It’s not just deliberate attacks that can cause this, either. Many services that simply get lots of connections‚especially DNS servers (because they work over UDP)—can easily hit this limit because they’ve been left with stateful connection tracking enabled by default. Fortunately, this is quite straightforward to disable, and as long as you do it the correct way, there should be no downside to it. Moreover, as you might imagine, tracking a number of connections can take quite a lot of processing power, which is another reason to disable stateful connection tracking. In a simple test of UDP traffic we were able to achieve a 20% performance increase by disabling stateful connection tracking on our firewall.

There are, of course, some situations where you can’t use a stateless firewall. The main scenario in which a stateless firewall won’t work arises when you need to NAT traffic. This can be the case, for example, when you are configuring the server as a router. In this case, the kernel needs to keep track of all the connections flowing through the router. However, for many situations, you can convert your firewall to be stateless with very little hassle. Below, we’ll explain how to do this.

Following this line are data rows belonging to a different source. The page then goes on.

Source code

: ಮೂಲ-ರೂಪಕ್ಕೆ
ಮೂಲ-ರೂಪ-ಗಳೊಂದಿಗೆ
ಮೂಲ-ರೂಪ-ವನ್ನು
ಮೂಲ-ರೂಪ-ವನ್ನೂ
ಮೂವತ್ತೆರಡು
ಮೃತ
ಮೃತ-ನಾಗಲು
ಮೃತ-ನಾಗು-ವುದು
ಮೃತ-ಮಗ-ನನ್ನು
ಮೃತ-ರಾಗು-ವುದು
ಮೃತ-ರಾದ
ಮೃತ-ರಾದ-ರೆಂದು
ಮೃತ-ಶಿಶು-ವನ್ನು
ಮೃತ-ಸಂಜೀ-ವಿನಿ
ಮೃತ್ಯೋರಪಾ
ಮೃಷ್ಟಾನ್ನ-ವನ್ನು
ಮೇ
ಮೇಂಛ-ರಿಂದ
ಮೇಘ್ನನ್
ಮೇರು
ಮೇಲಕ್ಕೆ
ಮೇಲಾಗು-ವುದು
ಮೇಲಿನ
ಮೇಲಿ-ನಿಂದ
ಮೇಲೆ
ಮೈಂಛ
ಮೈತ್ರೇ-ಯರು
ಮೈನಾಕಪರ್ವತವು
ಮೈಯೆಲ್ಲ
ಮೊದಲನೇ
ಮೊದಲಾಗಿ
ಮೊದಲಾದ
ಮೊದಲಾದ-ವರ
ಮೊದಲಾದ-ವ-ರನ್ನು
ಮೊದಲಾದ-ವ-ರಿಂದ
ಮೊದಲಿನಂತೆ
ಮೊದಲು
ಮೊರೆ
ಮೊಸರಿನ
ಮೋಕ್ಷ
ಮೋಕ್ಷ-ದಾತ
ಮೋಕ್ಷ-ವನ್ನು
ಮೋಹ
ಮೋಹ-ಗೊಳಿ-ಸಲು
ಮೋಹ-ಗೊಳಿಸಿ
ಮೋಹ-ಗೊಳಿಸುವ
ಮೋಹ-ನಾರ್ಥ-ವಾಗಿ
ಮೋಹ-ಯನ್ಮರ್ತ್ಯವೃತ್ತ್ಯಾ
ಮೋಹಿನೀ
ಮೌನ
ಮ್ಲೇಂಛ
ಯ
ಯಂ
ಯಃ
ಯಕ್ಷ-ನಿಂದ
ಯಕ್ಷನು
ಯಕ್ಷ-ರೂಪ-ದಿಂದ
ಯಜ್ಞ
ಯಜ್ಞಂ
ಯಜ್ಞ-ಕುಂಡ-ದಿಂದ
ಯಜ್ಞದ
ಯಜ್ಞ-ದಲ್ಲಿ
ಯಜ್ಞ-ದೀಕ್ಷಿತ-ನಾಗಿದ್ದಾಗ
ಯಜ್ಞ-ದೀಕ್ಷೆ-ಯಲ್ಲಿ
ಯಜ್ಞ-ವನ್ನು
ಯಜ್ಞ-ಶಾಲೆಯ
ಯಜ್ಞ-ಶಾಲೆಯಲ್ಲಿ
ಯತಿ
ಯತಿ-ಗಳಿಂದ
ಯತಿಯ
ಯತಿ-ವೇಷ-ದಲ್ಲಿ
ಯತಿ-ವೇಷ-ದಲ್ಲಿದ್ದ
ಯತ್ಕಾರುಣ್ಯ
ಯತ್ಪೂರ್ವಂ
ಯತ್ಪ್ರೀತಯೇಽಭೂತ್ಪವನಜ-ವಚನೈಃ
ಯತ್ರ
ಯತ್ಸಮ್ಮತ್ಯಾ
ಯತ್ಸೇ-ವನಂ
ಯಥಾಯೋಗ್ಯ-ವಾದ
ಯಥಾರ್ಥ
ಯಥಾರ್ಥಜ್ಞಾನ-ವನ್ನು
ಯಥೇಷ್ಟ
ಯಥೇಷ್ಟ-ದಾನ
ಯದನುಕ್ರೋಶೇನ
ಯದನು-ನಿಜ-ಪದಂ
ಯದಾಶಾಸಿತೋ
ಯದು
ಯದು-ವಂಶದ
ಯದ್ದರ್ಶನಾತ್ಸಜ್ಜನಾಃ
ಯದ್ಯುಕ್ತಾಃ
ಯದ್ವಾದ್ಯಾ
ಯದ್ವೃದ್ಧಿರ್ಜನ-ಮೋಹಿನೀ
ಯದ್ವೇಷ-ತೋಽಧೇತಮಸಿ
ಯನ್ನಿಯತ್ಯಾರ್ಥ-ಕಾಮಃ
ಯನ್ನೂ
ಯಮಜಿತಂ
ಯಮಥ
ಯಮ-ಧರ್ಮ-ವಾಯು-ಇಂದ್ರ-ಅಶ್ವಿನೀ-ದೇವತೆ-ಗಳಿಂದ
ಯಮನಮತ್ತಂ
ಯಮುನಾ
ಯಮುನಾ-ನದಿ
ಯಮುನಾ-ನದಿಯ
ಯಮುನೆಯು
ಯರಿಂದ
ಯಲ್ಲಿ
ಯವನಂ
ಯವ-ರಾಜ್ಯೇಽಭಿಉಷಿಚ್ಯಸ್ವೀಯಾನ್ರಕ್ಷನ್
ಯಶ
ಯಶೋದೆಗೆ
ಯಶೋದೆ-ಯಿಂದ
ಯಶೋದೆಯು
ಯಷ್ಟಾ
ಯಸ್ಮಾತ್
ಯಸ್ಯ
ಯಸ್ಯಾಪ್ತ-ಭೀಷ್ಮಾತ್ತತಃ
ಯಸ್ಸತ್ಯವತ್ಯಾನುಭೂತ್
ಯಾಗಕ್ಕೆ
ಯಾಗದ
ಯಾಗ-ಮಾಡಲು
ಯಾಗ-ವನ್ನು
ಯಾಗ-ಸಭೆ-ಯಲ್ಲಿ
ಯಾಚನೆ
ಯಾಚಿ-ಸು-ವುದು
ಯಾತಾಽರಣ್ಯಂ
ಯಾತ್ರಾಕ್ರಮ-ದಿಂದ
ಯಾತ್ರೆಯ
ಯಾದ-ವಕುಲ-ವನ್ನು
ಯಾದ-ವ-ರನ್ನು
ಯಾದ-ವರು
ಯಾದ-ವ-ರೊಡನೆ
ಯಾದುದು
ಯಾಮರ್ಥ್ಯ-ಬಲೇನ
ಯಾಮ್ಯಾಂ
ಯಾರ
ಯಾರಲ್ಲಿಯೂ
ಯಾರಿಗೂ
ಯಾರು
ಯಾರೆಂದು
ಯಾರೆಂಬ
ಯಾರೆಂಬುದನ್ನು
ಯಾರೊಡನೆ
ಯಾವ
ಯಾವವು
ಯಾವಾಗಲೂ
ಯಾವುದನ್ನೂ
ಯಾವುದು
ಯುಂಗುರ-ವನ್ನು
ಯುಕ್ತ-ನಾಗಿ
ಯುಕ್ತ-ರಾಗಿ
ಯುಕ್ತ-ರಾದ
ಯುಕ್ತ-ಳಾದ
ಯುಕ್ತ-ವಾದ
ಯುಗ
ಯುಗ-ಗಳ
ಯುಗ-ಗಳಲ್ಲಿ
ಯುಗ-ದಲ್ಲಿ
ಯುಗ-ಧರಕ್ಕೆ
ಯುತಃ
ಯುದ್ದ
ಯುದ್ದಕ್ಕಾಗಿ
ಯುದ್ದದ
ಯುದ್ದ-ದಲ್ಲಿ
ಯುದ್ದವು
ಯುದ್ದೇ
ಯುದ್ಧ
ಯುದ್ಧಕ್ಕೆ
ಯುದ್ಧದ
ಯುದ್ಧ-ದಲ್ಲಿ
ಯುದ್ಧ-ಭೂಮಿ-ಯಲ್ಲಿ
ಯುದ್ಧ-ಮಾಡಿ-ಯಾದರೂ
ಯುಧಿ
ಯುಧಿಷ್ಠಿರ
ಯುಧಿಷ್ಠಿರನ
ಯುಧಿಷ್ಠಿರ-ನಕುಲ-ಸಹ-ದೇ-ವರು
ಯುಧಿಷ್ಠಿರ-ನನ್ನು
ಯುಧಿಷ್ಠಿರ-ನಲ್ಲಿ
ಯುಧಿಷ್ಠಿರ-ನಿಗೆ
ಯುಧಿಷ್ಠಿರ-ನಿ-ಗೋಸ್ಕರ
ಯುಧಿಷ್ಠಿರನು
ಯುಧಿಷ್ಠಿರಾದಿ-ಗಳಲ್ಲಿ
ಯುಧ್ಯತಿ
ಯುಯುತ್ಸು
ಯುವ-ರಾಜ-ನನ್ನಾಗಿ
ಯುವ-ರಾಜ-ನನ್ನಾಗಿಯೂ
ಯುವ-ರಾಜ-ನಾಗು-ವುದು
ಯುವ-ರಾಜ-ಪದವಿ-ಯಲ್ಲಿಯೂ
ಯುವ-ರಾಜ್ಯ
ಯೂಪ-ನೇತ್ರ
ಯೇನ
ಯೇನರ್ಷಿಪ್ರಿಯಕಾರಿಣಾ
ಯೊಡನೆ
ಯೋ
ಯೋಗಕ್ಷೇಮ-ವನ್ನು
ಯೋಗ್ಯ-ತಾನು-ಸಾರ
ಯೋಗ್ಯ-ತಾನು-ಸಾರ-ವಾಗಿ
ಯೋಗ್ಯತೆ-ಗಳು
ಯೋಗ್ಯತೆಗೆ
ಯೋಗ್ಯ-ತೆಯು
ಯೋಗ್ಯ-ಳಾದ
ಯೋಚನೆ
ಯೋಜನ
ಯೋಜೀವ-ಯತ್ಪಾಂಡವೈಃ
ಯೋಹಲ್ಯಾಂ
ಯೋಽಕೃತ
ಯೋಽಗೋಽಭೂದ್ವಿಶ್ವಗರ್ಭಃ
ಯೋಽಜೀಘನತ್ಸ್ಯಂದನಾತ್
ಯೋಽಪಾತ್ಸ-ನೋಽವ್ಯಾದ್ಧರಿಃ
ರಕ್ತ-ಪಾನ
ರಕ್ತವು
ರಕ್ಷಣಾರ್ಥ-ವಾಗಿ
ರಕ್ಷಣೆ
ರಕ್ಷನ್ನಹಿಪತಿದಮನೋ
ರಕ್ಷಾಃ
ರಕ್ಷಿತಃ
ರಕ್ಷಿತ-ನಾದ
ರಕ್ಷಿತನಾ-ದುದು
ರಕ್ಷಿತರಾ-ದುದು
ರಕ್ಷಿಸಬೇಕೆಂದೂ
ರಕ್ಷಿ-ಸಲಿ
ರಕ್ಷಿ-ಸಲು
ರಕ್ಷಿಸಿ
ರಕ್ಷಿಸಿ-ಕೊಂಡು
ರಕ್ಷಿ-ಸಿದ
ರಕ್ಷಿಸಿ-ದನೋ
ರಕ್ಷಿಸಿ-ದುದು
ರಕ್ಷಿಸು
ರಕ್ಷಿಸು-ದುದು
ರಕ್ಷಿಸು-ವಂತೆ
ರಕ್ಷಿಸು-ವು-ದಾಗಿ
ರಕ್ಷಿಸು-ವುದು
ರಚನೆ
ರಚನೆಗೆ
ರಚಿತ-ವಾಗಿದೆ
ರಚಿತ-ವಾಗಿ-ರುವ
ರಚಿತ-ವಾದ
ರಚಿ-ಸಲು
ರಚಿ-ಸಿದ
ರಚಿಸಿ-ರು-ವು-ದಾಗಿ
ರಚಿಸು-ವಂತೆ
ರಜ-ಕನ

How to Convert a Stateful Firewall to Stateless

Let’s take a slightly more complex example than above for a web server:

# Allow any established connections, dropping everything else
iptables -A INPUT -m state --state ESTABLISHED,RELATED -j ACCEPT
iptables -A OUTPUT -m state --state ESTABLISHED,RELATED -j ACCEPT
iptables -P INPUT DROP
iptables -P OUTPUT DROP

# Allow remote ssh and http access
iptables -A INPUT -p tcp --dport 22 -j ACCEPT # ssh
iptables -A INPUT -p tcp --dport 80 -j ACCEPT # http

# Allow DNS lookups to be initiated from this server
iptables -A OUTPUT -p udp --dport 53 -j ACCEPT # dns
iptables -A OUTPUT -p tcp --dport 53 -j ACCEPT # dns

Simple enough to understand (hopefully).

The first thing to do is to allow TCP (stateful) connections to keep working as they always have, but without tracking their state. We can do this by changing our “-m state” lines to look something like:

iptables -A INPUT -p tcp \! --syn -j ACCEPT
iptables -A OUTPUT -p tcp \! --syn -j ACCEPT

This means, “If the TCP connection is already established, let it through,” (i.e. it doesn’t have the SYN flag set). This will mean that all TCP connections work exactly as before.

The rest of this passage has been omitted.